▶ Work to be completed:
In the entries below, find every line with the string "professors" and copy it.

------------------------------------------------------------------------

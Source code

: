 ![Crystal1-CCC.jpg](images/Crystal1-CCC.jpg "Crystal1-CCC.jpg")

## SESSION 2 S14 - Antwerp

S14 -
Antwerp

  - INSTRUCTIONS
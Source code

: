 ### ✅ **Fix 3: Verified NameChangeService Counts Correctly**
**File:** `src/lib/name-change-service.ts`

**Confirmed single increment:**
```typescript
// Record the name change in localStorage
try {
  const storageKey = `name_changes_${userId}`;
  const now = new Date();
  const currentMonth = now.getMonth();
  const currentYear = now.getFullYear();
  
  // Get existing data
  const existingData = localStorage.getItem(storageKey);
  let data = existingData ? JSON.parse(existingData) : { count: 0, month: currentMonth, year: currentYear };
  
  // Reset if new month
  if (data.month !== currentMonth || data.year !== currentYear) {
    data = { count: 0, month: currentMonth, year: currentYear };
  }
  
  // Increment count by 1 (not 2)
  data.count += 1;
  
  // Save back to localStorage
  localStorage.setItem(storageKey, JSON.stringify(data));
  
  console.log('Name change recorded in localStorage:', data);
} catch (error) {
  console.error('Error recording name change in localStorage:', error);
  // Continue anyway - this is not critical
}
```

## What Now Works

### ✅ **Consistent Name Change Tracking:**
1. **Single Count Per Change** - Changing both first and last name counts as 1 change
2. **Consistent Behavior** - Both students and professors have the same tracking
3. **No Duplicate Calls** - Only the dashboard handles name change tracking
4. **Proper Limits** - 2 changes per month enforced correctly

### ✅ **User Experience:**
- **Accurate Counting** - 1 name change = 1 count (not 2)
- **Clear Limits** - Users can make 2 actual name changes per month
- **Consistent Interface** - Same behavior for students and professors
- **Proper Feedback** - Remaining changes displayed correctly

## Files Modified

------------------------------------------------------------------------

▶ Your solution:
2. **Consistent Behavior** - Both students and professors have the same tracking
- **Consistent Interface** - Same behavior for students and professors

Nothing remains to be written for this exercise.